The current display system used at CDLI requires that a user reads a text to absorb visual and text information simultaneously, and to interpret the mapping between them, since image and transliteration are shown side by side (example: https://cdli.ucla.edu/P315663). Experts in cuneiform studies are usually able to discern this mapping only for their areas of expertise; non-experts and informal learners, on the other hand, have no direct means of affiliating image and annotation content.
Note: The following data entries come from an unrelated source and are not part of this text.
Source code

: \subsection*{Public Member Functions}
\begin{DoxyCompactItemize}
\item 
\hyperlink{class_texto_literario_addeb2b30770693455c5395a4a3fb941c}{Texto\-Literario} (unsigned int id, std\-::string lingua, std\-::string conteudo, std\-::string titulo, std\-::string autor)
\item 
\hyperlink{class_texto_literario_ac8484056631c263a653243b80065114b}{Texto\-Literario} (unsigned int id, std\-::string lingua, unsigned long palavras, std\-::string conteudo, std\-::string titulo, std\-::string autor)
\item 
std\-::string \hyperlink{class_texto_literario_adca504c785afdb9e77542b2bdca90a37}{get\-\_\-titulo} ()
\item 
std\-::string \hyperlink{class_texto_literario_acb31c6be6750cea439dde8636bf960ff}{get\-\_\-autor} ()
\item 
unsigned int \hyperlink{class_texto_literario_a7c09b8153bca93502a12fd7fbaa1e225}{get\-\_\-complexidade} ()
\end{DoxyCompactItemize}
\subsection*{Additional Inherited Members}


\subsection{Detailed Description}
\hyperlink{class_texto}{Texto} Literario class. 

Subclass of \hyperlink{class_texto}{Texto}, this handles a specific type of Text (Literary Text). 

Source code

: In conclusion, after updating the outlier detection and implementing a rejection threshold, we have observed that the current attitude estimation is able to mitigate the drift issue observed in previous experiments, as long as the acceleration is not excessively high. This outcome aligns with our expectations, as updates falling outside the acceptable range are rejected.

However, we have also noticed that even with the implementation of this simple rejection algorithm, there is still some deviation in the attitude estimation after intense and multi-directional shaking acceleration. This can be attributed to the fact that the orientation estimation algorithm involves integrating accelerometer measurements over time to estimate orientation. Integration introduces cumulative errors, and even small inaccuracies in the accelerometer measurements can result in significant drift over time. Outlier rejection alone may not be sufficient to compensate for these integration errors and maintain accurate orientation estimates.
Previously work had been done on extracting and classifying cuneiform characters which involved the use of scanned 3d cuneiform dataset Nils M. Kriege et al. [1], D. Fisseler et al.[2], Hubert Mara et al. [3]. Extraction of these characters from the 3d models required the use of specialised software. Also in some cases after individual wedges were extracted, manual post-processing was needed to specify the affiliation of the wedges to the cuneiform signs/characters which required a lot of time. The main issue is these techniques only work on 3d datasets (testing purposes), and generating them would require specialised equipment to scan the tablets. Since CDLI has a large collection of 2d cuneiform images (100,000+) it would be beneficial if a system could conduct OCR on them.

I formulated my project as an object (line/sign) detection and classification task where I detect individual cuneiform characters and give them a class. I do not use any language model for cuneiform script ie; relation between characters, zipf's law, histogram for the characters to verify/improve the detection.

  • Example if the model has learned these properties it would identify a word sequence "the the" would not appear in English text and would lower the score/confidence for the detection.
  • Another example is spelling mistakes: Lugal (lu-gal) corresponds to "man"-"big" (king), but if the detection system incorrectly detects it as lu-kisal (kisal and gal looks similar), the language model would identify lukisal does not exist in the cuneiform dictionary and hence correct it as lugal or lower the confidence/score of the detection while training.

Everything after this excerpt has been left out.